AIM OF THE EXERCISE - Please copy, exactly as they appear below, the lines from the one containing "## Specification" through the one containing "string: base64 encoded".

STUDY MATERIAL -
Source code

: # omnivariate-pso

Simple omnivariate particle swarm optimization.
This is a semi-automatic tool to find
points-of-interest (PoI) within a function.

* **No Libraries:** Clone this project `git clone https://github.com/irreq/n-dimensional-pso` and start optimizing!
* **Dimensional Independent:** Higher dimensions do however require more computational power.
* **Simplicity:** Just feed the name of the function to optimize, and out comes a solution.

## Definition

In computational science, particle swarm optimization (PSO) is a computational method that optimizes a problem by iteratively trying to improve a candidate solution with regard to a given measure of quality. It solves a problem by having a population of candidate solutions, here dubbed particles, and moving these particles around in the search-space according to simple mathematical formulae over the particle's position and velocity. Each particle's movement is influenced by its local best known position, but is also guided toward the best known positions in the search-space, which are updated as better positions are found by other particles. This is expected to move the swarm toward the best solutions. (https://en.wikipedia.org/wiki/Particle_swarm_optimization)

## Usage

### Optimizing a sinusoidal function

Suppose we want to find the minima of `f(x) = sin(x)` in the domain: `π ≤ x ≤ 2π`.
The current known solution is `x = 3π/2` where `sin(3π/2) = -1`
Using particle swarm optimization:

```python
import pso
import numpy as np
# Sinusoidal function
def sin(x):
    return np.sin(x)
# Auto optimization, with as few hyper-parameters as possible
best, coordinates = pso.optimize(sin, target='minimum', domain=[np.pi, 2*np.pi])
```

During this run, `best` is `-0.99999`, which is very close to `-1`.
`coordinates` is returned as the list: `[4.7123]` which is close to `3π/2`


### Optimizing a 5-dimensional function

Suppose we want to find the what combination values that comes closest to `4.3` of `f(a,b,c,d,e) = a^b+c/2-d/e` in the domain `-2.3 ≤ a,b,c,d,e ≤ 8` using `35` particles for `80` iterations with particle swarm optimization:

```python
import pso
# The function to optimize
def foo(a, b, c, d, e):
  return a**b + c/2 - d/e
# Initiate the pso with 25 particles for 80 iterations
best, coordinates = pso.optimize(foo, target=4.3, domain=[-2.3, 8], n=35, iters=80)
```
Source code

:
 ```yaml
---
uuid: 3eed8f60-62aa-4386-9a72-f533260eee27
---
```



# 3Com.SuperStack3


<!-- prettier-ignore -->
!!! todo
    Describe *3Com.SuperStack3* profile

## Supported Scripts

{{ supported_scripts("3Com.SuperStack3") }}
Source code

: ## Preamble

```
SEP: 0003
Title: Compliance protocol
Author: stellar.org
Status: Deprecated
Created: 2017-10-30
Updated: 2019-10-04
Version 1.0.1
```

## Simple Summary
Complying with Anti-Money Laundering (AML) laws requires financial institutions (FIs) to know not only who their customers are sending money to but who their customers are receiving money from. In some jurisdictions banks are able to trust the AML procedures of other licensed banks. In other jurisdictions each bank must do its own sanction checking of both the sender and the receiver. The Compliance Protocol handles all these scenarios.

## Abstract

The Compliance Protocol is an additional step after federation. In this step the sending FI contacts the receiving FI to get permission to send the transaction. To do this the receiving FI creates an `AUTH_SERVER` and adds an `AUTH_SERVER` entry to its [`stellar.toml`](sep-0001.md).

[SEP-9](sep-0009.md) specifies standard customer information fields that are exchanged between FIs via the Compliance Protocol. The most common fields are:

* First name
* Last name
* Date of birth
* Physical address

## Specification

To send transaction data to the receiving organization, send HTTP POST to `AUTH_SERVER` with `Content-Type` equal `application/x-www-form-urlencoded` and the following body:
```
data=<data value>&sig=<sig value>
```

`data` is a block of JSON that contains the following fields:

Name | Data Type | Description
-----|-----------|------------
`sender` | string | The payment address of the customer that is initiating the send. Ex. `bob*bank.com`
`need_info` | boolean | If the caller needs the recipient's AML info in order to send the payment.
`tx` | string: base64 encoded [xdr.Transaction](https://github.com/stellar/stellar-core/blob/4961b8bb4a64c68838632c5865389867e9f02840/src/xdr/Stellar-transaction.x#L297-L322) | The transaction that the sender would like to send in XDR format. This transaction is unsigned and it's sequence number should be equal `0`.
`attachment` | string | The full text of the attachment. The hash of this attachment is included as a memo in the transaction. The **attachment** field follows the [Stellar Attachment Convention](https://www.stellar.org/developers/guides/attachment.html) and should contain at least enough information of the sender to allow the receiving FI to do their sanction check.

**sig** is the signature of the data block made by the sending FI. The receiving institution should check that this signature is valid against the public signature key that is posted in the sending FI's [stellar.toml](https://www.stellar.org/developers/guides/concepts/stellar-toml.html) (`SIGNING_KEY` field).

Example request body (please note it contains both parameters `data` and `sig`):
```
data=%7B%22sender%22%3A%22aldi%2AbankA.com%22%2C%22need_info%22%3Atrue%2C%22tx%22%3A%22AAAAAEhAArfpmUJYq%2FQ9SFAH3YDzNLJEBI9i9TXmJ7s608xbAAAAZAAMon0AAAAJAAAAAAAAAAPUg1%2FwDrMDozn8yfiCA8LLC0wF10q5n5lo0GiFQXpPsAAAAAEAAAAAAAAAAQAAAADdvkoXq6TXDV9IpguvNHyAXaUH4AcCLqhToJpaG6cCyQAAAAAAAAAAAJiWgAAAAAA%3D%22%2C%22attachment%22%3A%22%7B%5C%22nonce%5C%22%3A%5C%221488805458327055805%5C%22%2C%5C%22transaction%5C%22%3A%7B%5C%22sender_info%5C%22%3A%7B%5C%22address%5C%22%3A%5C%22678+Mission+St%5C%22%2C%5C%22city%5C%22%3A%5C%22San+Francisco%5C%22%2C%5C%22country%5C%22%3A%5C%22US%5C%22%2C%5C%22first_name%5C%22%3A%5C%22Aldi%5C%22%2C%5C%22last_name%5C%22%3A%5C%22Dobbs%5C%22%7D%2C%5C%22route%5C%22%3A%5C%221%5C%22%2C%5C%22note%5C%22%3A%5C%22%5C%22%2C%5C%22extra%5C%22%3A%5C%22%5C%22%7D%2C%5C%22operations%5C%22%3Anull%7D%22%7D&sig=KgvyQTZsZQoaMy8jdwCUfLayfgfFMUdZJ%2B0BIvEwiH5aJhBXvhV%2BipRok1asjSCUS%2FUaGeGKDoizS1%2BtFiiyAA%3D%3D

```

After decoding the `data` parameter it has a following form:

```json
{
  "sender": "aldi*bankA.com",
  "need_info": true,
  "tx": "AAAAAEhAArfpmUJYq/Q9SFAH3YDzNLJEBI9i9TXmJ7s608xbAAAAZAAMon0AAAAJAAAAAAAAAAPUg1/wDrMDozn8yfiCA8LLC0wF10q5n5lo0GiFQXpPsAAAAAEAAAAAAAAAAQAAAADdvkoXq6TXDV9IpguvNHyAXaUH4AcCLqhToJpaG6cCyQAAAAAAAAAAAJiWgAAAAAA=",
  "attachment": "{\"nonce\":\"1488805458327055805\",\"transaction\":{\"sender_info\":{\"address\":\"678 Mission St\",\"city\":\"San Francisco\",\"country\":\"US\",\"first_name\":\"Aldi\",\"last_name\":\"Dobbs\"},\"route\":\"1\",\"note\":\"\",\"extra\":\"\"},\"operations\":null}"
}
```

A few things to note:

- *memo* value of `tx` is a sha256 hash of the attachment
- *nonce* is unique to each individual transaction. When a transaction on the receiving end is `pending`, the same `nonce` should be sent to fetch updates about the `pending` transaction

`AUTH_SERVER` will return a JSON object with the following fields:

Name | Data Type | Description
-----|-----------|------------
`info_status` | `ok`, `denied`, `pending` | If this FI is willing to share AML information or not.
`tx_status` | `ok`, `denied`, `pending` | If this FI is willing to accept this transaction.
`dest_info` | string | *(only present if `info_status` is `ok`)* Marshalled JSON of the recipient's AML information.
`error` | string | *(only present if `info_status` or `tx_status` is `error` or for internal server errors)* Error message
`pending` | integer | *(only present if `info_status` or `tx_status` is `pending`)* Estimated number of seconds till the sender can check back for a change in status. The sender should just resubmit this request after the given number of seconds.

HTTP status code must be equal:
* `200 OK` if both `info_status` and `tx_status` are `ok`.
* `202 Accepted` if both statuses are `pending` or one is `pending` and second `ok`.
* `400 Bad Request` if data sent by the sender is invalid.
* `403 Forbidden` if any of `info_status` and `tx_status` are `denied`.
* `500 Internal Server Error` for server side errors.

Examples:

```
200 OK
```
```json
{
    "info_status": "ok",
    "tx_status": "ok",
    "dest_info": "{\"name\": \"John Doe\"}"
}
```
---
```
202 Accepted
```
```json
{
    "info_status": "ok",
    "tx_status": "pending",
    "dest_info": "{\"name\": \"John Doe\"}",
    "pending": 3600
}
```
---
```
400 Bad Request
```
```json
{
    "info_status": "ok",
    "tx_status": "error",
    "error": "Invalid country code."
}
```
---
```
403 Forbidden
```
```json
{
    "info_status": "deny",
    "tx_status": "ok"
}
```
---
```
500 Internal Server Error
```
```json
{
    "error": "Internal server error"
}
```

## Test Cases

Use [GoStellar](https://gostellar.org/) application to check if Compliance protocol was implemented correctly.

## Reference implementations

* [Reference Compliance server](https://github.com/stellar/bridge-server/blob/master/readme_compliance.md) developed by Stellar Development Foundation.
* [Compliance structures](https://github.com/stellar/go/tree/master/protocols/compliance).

RESPONSE TO THIS EXERCISE -
## Specification

To send transaction data to the receiving organization, send HTTP POST to `AUTH_SERVER` with `Content-Type` equal `application/x-www-form-urlencoded` and the following body:
```
data=<data value>&sig=<sig value>
```

`data` is a block of JSON that contains the following fields:

Name | Data Type | Description
-----|-----------|------------
`sender` | string | The payment address of the customer that is initiating the send. Ex. `bob*bank.com`
`need_info` | boolean | If the caller needs the recipient's AML info in order to send the payment.
`tx` | string: base64 encoded [xdr.Transaction](https://github.com/stellar/stellar-core/blob/4961b8bb4a64c68838632c5865389867e9f02840/src/xdr/Stellar-transaction.x#L297-L322) | The transaction that the sender would like to send in XDR format. This transaction is unsigned and it's sequence number should be equal `0`.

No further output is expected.